Consider now the problem of finding a vector $x$ that is small and also make the residual $Ax-b$ small. This problem can be described with the **multi-objective optimisation problem**

$$
\displaystyle \min_x (||Ax-b||,||x||) \tag{7}
$$

where the two norms can be different in general. This problem can be seen as a variation of the least-square norm in which $Ax-b=0$ does not need to hold exactly. We are happy to trade some non-zero residual in exchange of a small $x$. Multi-obecjtive optimisation problems do not usually have a classical optimal solution. Most of the times there is a set of points which are not "comparable" with respect to one another (you cannot establish that one is better than the other). These optimal points represent a trade-off between the two objectives and can be found using several methods. The optimal trade-off curve of $||Ax-b||$ versus $||x||$, which shows how large one of the objectives must be made to have the other one small, can then be plotted. This curve is the curve of **Pareto optimal points**, which is a concept that generalizes optimality to multi-objective optimisation problems. For now, we postpone the formal definition of these points to a later chapter and we just try to solve the problem above based on the intuition that a Pareto optimal point is a point that cannot improve with respect to one obejective without making another objective worse.

**Regularization** is a common scalarization$^1$ method used to solve multi-objective problems. One form of regularization is to minimize the weighted sum of the objectives

$$
\min ||Ax-b|| + \gamma ||x|| \tag{8}
$$

where $\gamma >0$ is a problem parameter.

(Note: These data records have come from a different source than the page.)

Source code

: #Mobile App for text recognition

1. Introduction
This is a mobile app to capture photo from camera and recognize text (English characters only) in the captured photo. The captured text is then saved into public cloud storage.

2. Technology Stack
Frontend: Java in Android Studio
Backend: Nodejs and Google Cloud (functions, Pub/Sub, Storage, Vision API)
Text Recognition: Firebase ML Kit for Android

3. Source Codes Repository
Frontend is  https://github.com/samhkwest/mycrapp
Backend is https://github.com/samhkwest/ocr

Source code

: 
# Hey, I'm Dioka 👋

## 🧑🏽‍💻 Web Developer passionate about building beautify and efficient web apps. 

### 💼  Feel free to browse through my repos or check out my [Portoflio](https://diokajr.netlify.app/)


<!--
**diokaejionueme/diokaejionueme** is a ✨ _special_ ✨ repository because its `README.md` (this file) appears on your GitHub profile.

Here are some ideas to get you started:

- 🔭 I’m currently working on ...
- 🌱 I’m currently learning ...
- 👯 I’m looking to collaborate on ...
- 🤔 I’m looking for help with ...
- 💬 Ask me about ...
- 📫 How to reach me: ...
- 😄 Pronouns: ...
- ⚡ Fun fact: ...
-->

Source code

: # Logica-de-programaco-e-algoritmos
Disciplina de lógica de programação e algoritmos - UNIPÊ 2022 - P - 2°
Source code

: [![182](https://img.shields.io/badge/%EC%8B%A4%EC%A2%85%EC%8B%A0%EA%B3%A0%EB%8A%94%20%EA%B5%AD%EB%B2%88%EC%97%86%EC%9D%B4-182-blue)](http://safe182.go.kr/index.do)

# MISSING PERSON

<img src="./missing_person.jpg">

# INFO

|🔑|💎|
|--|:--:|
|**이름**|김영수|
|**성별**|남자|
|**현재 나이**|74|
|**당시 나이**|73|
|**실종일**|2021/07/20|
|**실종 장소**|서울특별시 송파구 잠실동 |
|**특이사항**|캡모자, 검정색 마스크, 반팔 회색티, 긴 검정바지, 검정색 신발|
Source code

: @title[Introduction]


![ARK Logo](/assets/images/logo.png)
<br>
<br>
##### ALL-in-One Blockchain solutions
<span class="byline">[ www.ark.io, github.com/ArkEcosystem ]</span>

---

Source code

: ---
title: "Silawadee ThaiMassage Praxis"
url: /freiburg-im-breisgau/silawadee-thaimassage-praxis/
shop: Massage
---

As $\gamma$ varies from $0$ to $\infty$ the solution of $(8)$ traces out the optimal trade-off curve, i.e. the Pareto optimal points.

Regularisation is used in several contexts. In estimantion, the extra term penalising large $||x||$ can be interpreted as our prior knowledge that $||x||$ needs to be not too large. In optimal design, the term $||x||$ adds the cost of using large values of the design variables to the cost of missing the target specifications. The objective that $||x||$ be small can also reflect a modeling issue. It might be, for example, that the linear model $y = Ax$ is only a good approximation of the true nonlinear model $y = f(x)$ between $x$ and $y$ around 0. In order to have $f(x) \approx b$, we want $Ax \approx b$, and also
need $x$ small in order to ensure that $f(x) \approx Ax$. Regularization is also used when solving linear equations $Ax = b$ with $A$ poorly conditioned or even singular. Regularization gives a compromise between solving the equations (i.e., $Ax-b=0$) and keeping $x$ small.

**Footnote $^1$** A multi-objective optimisation problem is a special instance of **vector optimisation problem**, i.e. a problem in which the objective function is a vector. Thus, the word "scalarization" refers to the action of tranforming the vector objective into a scalar objective. For simplicity, we do not explain here the difference between multi-objective and vector optimisation problems.


**Tikhonov regularisation** (also called **Ridge Regression**) is a very common form of regularisation where the norms are Euclidean, namely

$$
\min ||Ax-b||^2_2 + \gamma ||x||^2_2.
$$

Note that this problem has an analytical solution (as usual with 2-norms, just take the derivative equal to zero)

$$
x = (A^\top A + \delta I)^{-1}A^\top b.
$$

Since $A^\top A + \delta I \succ 0$ for any $\delta>0$, we see how Tikhonov regularized problems require no rank condition on the matrix $A$.

More generally, one can weigh a function of $x$. For instance Tikhonov regularisation can be used to obtain a smooth solution by solving the problem

$$
\min ||Ax-b||^2_2 + \gamma ||\Delta x||^2_2 
$$

where $\Delta$ is a matrix such that $\Delta x$ is an discrete approximation of the second derivative of the parameters. This problem would promote solutions which have a small curvature. Yet more generally, multiple objectives can be considered, as in the next example.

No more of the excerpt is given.